Requirement → Return the listing below unchanged, except that the pictures are dropped.

Records for this task →
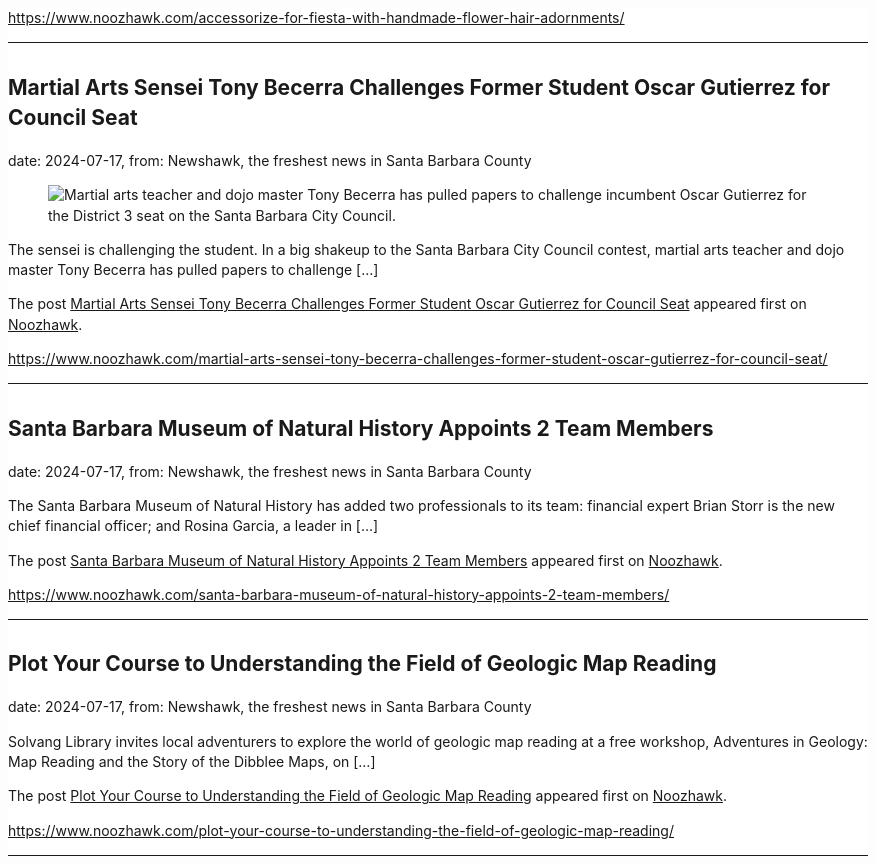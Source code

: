 
<https://www.noozhawk.com/accessorize-for-fiesta-with-handmade-flower-hair-adornments/>

---

## Martial Arts Sensei Tony Becerra Challenges Former Student Oscar Gutierrez for Council Seat

date: 2024-07-17, from: Newshawk, the freshest news in Santa Barbara County

<figure><img width="1024" height="682" src="https://i0.wp.com/www.noozhawk.com/wp-content/uploads/2024/07/071724-Tony-Becerra-1-JM-2000.jpg?fit=1024%2C682&amp;ssl=1" class="attachment-rss-image-size size-rss-image-size wp-post-image" alt="Martial arts teacher and dojo master Tony Becerra has pulled papers to challenge incumbent Oscar Gutierrez for the District 3 seat on the Santa Barbara City Council." decoding="async" loading="lazy" srcset="https://i0.wp.com/www.noozhawk.com/wp-content/uploads/2024/07/071724-Tony-Becerra-1-JM-2000.jpg?w=2000&amp;ssl=1 2000w, https://i0.wp.com/www.noozhawk.com/wp-content/uploads/2024/07/071724-Tony-Becerra-1-JM-2000.jpg?resize=300%2C200&amp;ssl=1 300w, https://i0.wp.com/www.noozhawk.com/wp-content/uploads/2024/07/071724-Tony-Becerra-1-JM-2000.jpg?resize=1024%2C682&amp;ssl=1 1024w, https://i0.wp.com/www.noozhawk.com/wp-content/uploads/2024/07/071724-Tony-Becerra-1-JM-2000.jpg?resize=768%2C512&amp;ssl=1 768w, https://i0.wp.com/www.noozhawk.com/wp-content/uploads/2024/07/071724-Tony-Becerra-1-JM-2000.jpg?resize=1536%2C1024&amp;ssl=1 1536w, https://i0.wp.com/www.noozhawk.com/wp-content/uploads/2024/07/071724-Tony-Becerra-1-JM-2000.jpg?resize=1200%2C800&amp;ssl=1 1200w, https://i0.wp.com/www.noozhawk.com/wp-content/uploads/2024/07/071724-Tony-Becerra-1-JM-2000.jpg?resize=1568%2C1045&amp;ssl=1 1568w, https://i0.wp.com/www.noozhawk.com/wp-content/uploads/2024/07/071724-Tony-Becerra-1-JM-2000.jpg?resize=400%2C267&amp;ssl=1 400w, https://i0.wp.com/www.noozhawk.com/wp-content/uploads/2024/07/071724-Tony-Becerra-1-JM-2000.jpg?resize=706%2C471&amp;ssl=1 706w, https://i0.wp.com/www.noozhawk.com/wp-content/uploads/2024/07/071724-Tony-Becerra-1-JM-2000.jpg?fit=1024%2C682&amp;ssl=1&amp;w=370 370w" sizes="(max-width: 34.9rem) calc(100vw - 2rem), (max-width: 53rem) calc(8 * (100vw / 12)), (min-width: 53rem) calc(6 * (100vw / 12)), 100vw" /></figure>
<p>The sensei is challenging the student. In a big shakeup to the Santa Barbara City Council contest, martial arts teacher and dojo master Tony Becerra has pulled papers to challenge [&#8230;]</p>
<p>The post <a href="https://www.noozhawk.com/martial-arts-sensei-tony-becerra-challenges-former-student-oscar-gutierrez-for-council-seat/">Martial Arts Sensei Tony Becerra Challenges Former Student Oscar Gutierrez for Council Seat</a> appeared first on <a href="https://www.noozhawk.com">Noozhawk</a>.</p>
 

<https://www.noozhawk.com/martial-arts-sensei-tony-becerra-challenges-former-student-oscar-gutierrez-for-council-seat/>

---

## Santa Barbara Museum of Natural History Appoints 2 Team Members

date: 2024-07-17, from: Newshawk, the freshest news in Santa Barbara County

<p>The Santa Barbara Museum of Natural History has added two professionals to its team: financial expert Brian Storr is the new chief financial officer; and Rosina Garcia, a leader in [&#8230;]</p>
<p>The post <a href="https://www.noozhawk.com/santa-barbara-museum-of-natural-history-appoints-2-team-members/">Santa Barbara Museum of Natural History Appoints 2 Team Members</a> appeared first on <a href="https://www.noozhawk.com">Noozhawk</a>.</p>
 

<https://www.noozhawk.com/santa-barbara-museum-of-natural-history-appoints-2-team-members/>

---

## Plot Your Course to Understanding the Field of Geologic Map Reading

date: 2024-07-17, from: Newshawk, the freshest news in Santa Barbara County

<p>Solvang Library invites local adventurers to explore the world of geologic map reading at a free workshop, Adventures in Geology: Map Reading and the Story of the Dibblee Maps, on [&#8230;]</p>
<p>The post <a href="https://www.noozhawk.com/plot-your-course-to-understanding-the-field-of-geologic-map-reading/">Plot Your Course to Understanding the Field of Geologic Map Reading</a> appeared first on <a href="https://www.noozhawk.com">Noozhawk</a>.</p>
 

<https://www.noozhawk.com/plot-your-course-to-understanding-the-field-of-geologic-map-reading/>

---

Your solution →
Source code

: 
<https://www.noozhawk.com/accessorize-for-fiesta-with-handmade-flower-hair-adornments/>

---

## Martial Arts Sensei Tony Becerra Challenges Former Student Oscar Gutierrez for Council Seat

date: 2024-07-17, from: Newshawk, the freshest news in Santa Barbara County

<figure><img width="1024" height="682" src="https://i0.wp.com/www.noozhawk.com/wp-content/uploads/2024/07/071724-Tony-Becerra-1-JM-2000.jpg?fit=1024%2C682&amp;ssl=1" class="attachment-rss-image-size size-rss-image-size wp-post-image" alt="Martial arts teacher and dojo master Tony Becerra has pulled papers to challenge incumbent Oscar Gutierrez for the District 3 seat on the Santa Barbara City Council." decoding="async" loading="lazy" srcset="https://i0.wp.com/www.noozhawk.com/wp-content/uploads/2024/07/071724-Tony-Becerra-1-JM-2000.jpg?w=2000&amp;ssl=1 2000w, https://i0.wp.com/www.noozhawk.com/wp-content/uploads/2024/07/071724-Tony-Becerra-1-JM-2000.jpg?resize=300%2C200&amp;ssl=1 300w, https://i0.wp.com/www.noozhawk.com/wp-content/uploads/2024/07/071724-Tony-Becerra-1-JM-2000.jpg?resize=1024%2C682&amp;ssl=1 1024w, https://i0.wp.com/www.noozhawk.com/wp-content/uploads/2024/07/071724-Tony-Becerra-1-JM-2000.jpg?resize=768%2C512&amp;ssl=1 768w, https://i0.wp.com/www.noozhawk.com/wp-content/uploads/2024/07/071724-Tony-Becerra-1-JM-2000.jpg?resize=1536%2C1024&amp;ssl=1 1536w, https://i0.wp.com/www.noozhawk.com/wp-content/uploads/2024/07/071724-Tony-Becerra-1-JM-2000.jpg?resize=1200%2C800&amp;ssl=1 1200w, https://i0.wp.com/www.noozhawk.com/wp-content/uploads/2024/07/071724-Tony-Becerra-1-JM-2000.jpg?resize=1568%2C1045&amp;ssl=1 1568w, https://i0.wp.com/www.noozhawk.com/wp-content/uploads/2024/07/071724-Tony-Becerra-1-JM-2000.jpg?resize=400%2C267&amp;ssl=1 400w, https://i0.wp.com/www.noozhawk.com/wp-content/uploads/2024/07/071724-Tony-Becerra-1-JM-2000.jpg?resize=706%2C471&amp;ssl=1 706w, https://i0.wp.com/www.noozhawk.com/wp-content/uploads/2024/07/071724-Tony-Becerra-1-JM-2000.jpg?fit=1024%2C682&amp;ssl=1&amp;w=370 370w" sizes="(max-width: 34.9rem) calc(100vw - 2rem), (max-width: 53rem) calc(8 * (100vw / 12)), (min-width: 53rem) calc(6 * (100vw / 12)), 100vw" /></figure>
<p>The sensei is challenging the student. In a big shakeup to the Santa Barbara City Council contest, martial arts teacher and dojo master Tony Becerra has pulled papers to challenge [&#8230;]</p>
<p>The post <a href="https://www.noozhawk.com/martial-arts-sensei-tony-becerra-challenges-former-student-oscar-gutierrez-for-council-seat/">Martial Arts Sensei Tony Becerra Challenges Former Student Oscar Gutierrez for Council Seat</a> appeared first on <a href="https://www.noozhawk.com">Noozhawk</a>.</p>
 

<https://www.noozhawk.com/martial-arts-sensei-tony-becerra-challenges-former-student-oscar-gutierrez-for-council-seat/>

---

## Santa Barbara Museum of Natural History Appoints 2 Team Members

date: 2024-07-17, from: Newshawk, the freshest news in Santa Barbara County

<p>The Santa Barbara Museum of Natural History has added two professionals to its team: financial expert Brian Storr is the new chief financial officer; and Rosina Garcia, a leader in [&#8230;]</p>
<p>The post <a href="https://www.noozhawk.com/santa-barbara-museum-of-natural-history-appoints-2-team-members/">Santa Barbara Museum of Natural History Appoints 2 Team Members</a> appeared first on <a href="https://www.noozhawk.com">Noozhawk</a>.</p>
 

<https://www.noozhawk.com/santa-barbara-museum-of-natural-history-appoints-2-team-members/>

---

## Plot Your Course to Understanding the Field of Geologic Map Reading

date: 2024-07-17, from: Newshawk, the freshest news in Santa Barbara County

<p>Solvang Library invites local adventurers to explore the world of geologic map reading at a free workshop, Adventures in Geology: Map Reading and the Story of the Dibblee Maps, on [&#8230;]</p>
<p>The post <a href="https://www.noozhawk.com/plot-your-course-to-understanding-the-field-of-geologic-map-reading/">Plot Your Course to Understanding the Field of Geologic Map Reading</a> appeared first on <a href="https://www.noozhawk.com">Noozhawk</a>.</p>
 

<https://www.noozhawk.com/plot-your-course-to-understanding-the-field-of-geologic-map-reading/>

---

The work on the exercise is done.